Responding to the NIH Data Management and Sharing Policy

What is this page?

On this page, you will find the definition of key terms related to the NIH Data Management and Sharing Policy. Definitions denoted with an asterisk (*) are taken directly from documentation disseminated by NIH. The rest were written or adapted by Lane Library staff in order to provide additional context for the policy and its requirements. 

If you have questions about any of the terms on this list or if there are terms you would like added, please contact John Borghi.

Key Terms and Definitions

Data Management* - The process of validating, organizing, protecting, maintaining, and processing scientific data to ensure the accessibility, reliability, and quality of the scientific data for its users.

Data Management and Sharing Plan* - A plan describing the data management, preservation, and sharing of scientific data and accompanying metadata.

Data Repository - A system that organizes, stores, and facilitates the discovery and reuse of research data.

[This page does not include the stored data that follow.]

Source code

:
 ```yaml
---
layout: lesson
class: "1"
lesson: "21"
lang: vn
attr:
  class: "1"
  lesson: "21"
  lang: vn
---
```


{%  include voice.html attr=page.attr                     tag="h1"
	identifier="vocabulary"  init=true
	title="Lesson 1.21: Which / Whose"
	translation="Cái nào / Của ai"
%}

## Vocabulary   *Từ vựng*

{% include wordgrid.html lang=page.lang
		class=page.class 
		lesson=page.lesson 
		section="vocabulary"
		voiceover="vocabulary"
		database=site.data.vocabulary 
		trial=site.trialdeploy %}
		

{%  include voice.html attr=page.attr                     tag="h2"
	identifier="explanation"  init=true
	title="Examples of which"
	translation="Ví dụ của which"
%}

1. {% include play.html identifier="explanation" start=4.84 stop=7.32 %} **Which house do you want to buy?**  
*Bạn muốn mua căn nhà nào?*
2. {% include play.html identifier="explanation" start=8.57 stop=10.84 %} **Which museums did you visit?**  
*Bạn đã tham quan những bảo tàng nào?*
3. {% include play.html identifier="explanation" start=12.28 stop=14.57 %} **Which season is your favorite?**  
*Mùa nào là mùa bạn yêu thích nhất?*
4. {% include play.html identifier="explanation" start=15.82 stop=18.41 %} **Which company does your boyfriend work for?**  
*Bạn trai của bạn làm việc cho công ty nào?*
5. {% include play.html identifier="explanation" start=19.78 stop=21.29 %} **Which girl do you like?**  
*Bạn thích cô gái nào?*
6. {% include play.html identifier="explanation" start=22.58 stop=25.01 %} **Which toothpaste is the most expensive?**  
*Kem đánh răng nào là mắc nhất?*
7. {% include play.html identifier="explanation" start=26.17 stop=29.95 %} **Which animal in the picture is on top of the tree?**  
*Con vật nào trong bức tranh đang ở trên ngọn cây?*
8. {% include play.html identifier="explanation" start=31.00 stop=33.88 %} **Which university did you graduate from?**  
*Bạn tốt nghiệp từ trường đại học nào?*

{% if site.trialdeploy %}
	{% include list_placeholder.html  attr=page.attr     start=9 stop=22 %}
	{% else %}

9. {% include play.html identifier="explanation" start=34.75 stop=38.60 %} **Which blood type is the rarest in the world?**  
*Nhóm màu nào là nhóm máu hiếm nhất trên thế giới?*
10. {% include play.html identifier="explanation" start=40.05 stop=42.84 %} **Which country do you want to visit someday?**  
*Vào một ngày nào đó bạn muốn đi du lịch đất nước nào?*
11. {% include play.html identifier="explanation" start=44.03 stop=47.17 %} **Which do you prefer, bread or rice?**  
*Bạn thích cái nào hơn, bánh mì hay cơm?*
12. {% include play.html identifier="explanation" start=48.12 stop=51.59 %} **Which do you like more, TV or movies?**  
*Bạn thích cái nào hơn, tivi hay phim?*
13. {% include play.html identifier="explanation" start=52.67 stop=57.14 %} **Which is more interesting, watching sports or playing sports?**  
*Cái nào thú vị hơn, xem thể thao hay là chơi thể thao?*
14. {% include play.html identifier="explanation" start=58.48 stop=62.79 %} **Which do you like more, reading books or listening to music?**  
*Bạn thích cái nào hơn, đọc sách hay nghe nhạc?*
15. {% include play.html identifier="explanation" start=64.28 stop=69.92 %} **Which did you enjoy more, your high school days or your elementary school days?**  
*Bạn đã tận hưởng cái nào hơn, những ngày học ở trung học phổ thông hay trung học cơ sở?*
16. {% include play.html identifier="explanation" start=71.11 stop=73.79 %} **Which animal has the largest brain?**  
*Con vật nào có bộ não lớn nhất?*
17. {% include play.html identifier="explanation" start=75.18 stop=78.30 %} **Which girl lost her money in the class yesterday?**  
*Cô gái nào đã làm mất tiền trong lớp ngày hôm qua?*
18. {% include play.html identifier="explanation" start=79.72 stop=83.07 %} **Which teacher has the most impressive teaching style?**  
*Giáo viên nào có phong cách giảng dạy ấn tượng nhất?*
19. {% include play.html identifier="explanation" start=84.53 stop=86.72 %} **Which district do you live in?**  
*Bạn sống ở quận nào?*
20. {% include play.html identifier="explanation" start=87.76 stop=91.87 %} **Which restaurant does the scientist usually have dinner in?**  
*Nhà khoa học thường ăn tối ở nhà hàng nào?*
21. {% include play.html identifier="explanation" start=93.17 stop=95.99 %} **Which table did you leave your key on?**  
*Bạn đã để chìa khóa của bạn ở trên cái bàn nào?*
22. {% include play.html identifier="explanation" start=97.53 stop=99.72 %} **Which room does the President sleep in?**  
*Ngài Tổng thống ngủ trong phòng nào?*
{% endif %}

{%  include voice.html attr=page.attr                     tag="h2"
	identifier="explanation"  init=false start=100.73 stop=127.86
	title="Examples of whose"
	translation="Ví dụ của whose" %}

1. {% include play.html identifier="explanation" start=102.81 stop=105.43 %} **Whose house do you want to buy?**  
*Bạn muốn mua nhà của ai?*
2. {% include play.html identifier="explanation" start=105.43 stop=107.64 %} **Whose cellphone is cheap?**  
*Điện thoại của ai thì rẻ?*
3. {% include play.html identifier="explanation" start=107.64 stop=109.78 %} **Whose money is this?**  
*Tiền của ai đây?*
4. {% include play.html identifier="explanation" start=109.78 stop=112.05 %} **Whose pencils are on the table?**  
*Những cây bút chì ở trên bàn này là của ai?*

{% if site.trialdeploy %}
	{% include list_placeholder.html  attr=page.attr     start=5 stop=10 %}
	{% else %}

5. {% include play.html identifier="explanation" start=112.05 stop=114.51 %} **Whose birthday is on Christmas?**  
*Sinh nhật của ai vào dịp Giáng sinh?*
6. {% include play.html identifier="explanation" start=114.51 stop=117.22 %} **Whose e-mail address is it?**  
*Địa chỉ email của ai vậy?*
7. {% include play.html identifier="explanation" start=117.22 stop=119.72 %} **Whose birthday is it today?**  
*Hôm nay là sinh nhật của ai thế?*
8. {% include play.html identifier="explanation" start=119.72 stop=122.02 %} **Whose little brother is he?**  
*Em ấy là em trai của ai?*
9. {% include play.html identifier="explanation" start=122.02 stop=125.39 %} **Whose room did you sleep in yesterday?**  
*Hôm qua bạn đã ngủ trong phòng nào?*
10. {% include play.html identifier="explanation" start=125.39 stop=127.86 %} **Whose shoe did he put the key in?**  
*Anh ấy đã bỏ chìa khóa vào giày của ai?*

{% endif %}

Data Sharing* - The act of making scientific data available for use by others (e.g., the larger research community, institutions, the broader public), for example, via an established repository.

FAIR - A set of guiding principles that state that data should be findable, accessible, interoperable, and reusable. Addresses the usability of datasets as well as their availability.

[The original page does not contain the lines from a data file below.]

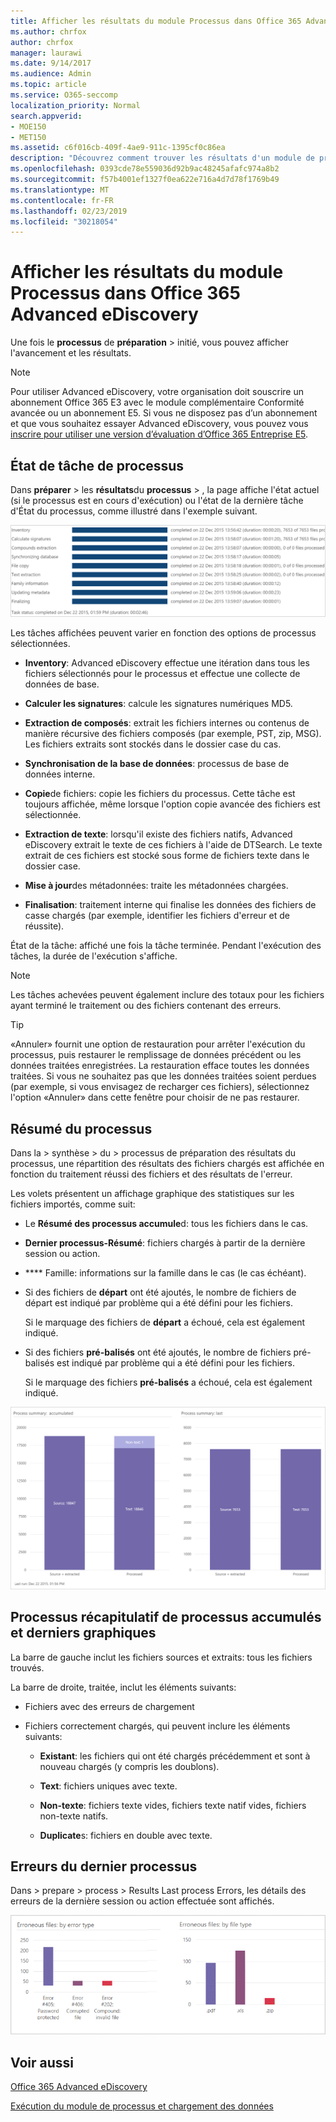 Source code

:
 ```yaml
---
title: Afficher les résultats du module Processus dans Office 365 Advanced eDiscovery
ms.author: chrfox
author: chrfox
manager: laurawi
ms.date: 9/14/2017
ms.audience: Admin
ms.topic: article
ms.service: O365-seccomp
localization_priority: Normal
search.appverid:
- MOE150
- MET150
ms.assetid: c6f016cb-409f-4ae9-911c-1395cf0c86ea
description: "Découvrez comment trouver les résultats d'un module de processus exécuté dans Office 365 Advanced eDiscovery, y compris l'état de la tâche et le résumé des processus.  "
ms.openlocfilehash: 0393cde78e559036d92b9ac48245afafc974a8b2
ms.sourcegitcommit: f57b4001ef1327f0ea622e716a4d7d78f1769b49
ms.translationtype: MT
ms.contentlocale: fr-FR
ms.lasthandoff: 02/23/2019
ms.locfileid: "30218054"
---
```

# <a name="view-process-module-results-in-office-365-advanced-ediscovery"></a>Afficher les résultats du module Processus dans Office 365 Advanced eDiscovery

Une fois le **processus** de **préparation** \> initié, vous pouvez afficher l'avancement et les résultats. 
  
> [!NOTE]
> Pour utiliser Advanced eDiscovery, votre organisation doit souscrire un abonnement Office 365 E3 avec le module complémentaire Conformité avancée ou un abonnement E5. Si vous ne disposez pas d’un abonnement et que vous souhaitez essayer Advanced eDiscovery, vous pouvez vous [inscrire pour utiliser une version d’évaluation d’Office 365 Entreprise E5](https://go.microsoft.com/fwlink/p/?LinkID=698279). 
  
## <a name="process-task-status"></a>État de tâche de processus

Dans **préparer** \> les **résultats**du **processus** \> , la page affiche l'état actuel (si le processus est en cours d'exécution) ou l'état de la dernière tâche d'État du processus, comme illustré dans l'exemple suivant.
  
![État de tâche du module de processus](media/9430f9e7-a4dd-47c7-ac2e-2c6a60fc948b.png)
  
Les tâches affichées peuvent varier en fonction des options de processus sélectionnées. 
  
- **Inventory**: Advanced eDiscovery effectue une itération dans tous les fichiers sélectionnés pour le processus et effectue une collecte de données de base.
    
- **Calculer les signatures**: calcule les signatures numériques MD5.
    
- **Extraction de composés**: extrait les fichiers internes ou contenus de manière récursive des fichiers composés (par exemple, PST, zip, MSG). Les fichiers extraits sont stockés dans le dossier case du cas.
    
- **Synchronisation de la base de données**: processus de base de données interne.
    
- **Copie**de fichiers: copie les fichiers du processus. Cette tâche est toujours affichée, même lorsque l'option copie avancée des fichiers est sélectionnée.
    
- **Extraction de texte**: lorsqu'il existe des fichiers natifs, Advanced eDiscovery extrait le texte de ces fichiers à l'aide de DTSearch. Le texte extrait de ces fichiers est stocké sous forme de fichiers texte dans le dossier case.
    
- **Mise à jour**des métadonnées: traite les métadonnées chargées. 
    
- **Finalisation**: traitement interne qui finalise les données des fichiers de casse chargés (par exemple, identifier les fichiers d'erreur et de réussite). 
    
État de la tâche: affiché une fois la tâche terminée. Pendant l'exécution des tâches, la durée de l'exécution s'affiche.
  
> [!NOTE]
> Les tâches achevées peuvent également inclure des totaux pour les fichiers ayant terminé le traitement ou des fichiers contenant des erreurs. 
  
> [!TIP]
> «Annuler» fournit une option de restauration pour arrêter l'exécution du processus, puis restaurer le remplissage de données précédent ou les données traitées enregistrées. La restauration efface toutes les données traitées. Si vous ne souhaitez pas que les données traitées soient perdues (par exemple, si vous envisagez de recharger ces fichiers), sélectionnez l'option «Annuler» dans cette fenêtre pour choisir de ne pas restaurer. 
  
## <a name="process-summary"></a>Résumé du processus

Dans la \> synthèse \> du \> processus de préparation des résultats du processus, une répartition des résultats des fichiers chargés est affichée en fonction du traitement réussi des fichiers et des résultats de l'erreur.
  
Les volets présentent un affichage graphique des statistiques sur les fichiers importés, comme suit:
  
- Le **Résumé des processus accumule**d: tous les fichiers dans le cas.
    
- **Dernier processus-Résumé**: fichiers chargés à partir de la dernière session ou action. 
    
- **** Famille: informations sur la famille dans le cas (le cas échéant).
    
- Si des fichiers de **départ** ont été ajoutés, le nombre de fichiers de départ est indiqué par problème qui a été défini pour les fichiers. 
    
    Si le marquage des fichiers de **départ** a échoué, cela est également indiqué. 
    
- Si des fichiers **pré-balisés** ont été ajoutés, le nombre de fichiers pré-balisés est indiqué par problème qui a été défini pour les fichiers. 
    
    Si le marquage des fichiers **pré-balisés** a échoué, cela est également indiqué. 
    
![Résumé de module de processus](media/2086a691-9e3d-4117-beb2-a5c3a9a4cc94.png)
  
## <a name="process-summary-accumulated-and-last-charts"></a>Processus récapitulatif de processus accumulés et derniers graphiques

La barre de gauche inclut les fichiers sources et extraits: tous les fichiers trouvés. 
  
La barre de droite, traitée, inclut les éléments suivants:
  
- Fichiers avec des erreurs de chargement
    
- Fichiers correctement chargés, qui peuvent inclure les éléments suivants: 
    
  - **Existant**: les fichiers qui ont été chargés précédemment et sont à nouveau chargés (y compris les doublons).
    
  - **Text**: fichiers uniques avec texte.
    
  - **Non-texte**: fichiers texte vides, fichiers texte natif vides, fichiers non-texte natifs. 
    
  - **Duplicate**s: fichiers en double avec texte.
    
## <a name="last-process-errors"></a>Erreurs du dernier processus

Dans \> prepare \> process \> Results Last process Errors, les détails des erreurs de la dernière session ou action effectuée sont affichés.
  
![Erreurs de module de processus](media/4771d0f4-4217-445a-9ba4-8b6541c5ad09.png)
  
## <a name="see-also"></a>Voir aussi

[Office 365 Advanced eDiscovery](office-365-advanced-ediscovery.md)
  
[Exécution du module de processus et chargement des données](run-the-process-module-and-load-data-in-advanced-ediscovery.md)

Metadata* - Data that provide additional information intended to make scientific data interpretable and reusable (e.g., date, independent sample and variable construction and description, methodology, data provenance, data transformations, any intermediate or descriptive observational variables).

Persistent Identifier - A unique and long-lasting reference to a document, file, web page, or other object. There are PIDs for people (ORCID iDs), for resources (RRIDs), for data (DOIs, database accession numbers, etc).

Reproducibility - Often used more precisely (e.g. Goodman et al., 2016) but generally describes efforts to establish the the credibility, reliability, and validity of scientific research.

Scientific Data* - The recorded factual material commonly accepted in the scientific community as of sufficient quality to validate and replicate research findings, regardless of whether the data are used to support scholarly publications. Scientific data do not include laboratory notebooks, preliminary analyses, completed case report forms, drafts of scientific papers, plans for future research, peer reviews, communications with colleagues, or physical objects, such as laboratory specimens.

Standard - A standard specifies how exactly data and related materials should be stored, organized, and described. In the context of research data, the term typically refers to the use of specific and well-defined formats, schemas, vocabularies, and ontologies in the description and organization of data. However, for researchers within a community where more formal standards have not been well established, it can also be interpreted more broadly to refer to the adoption of the same (or similar) data management-related activities or strategies by different researchers and across different projects.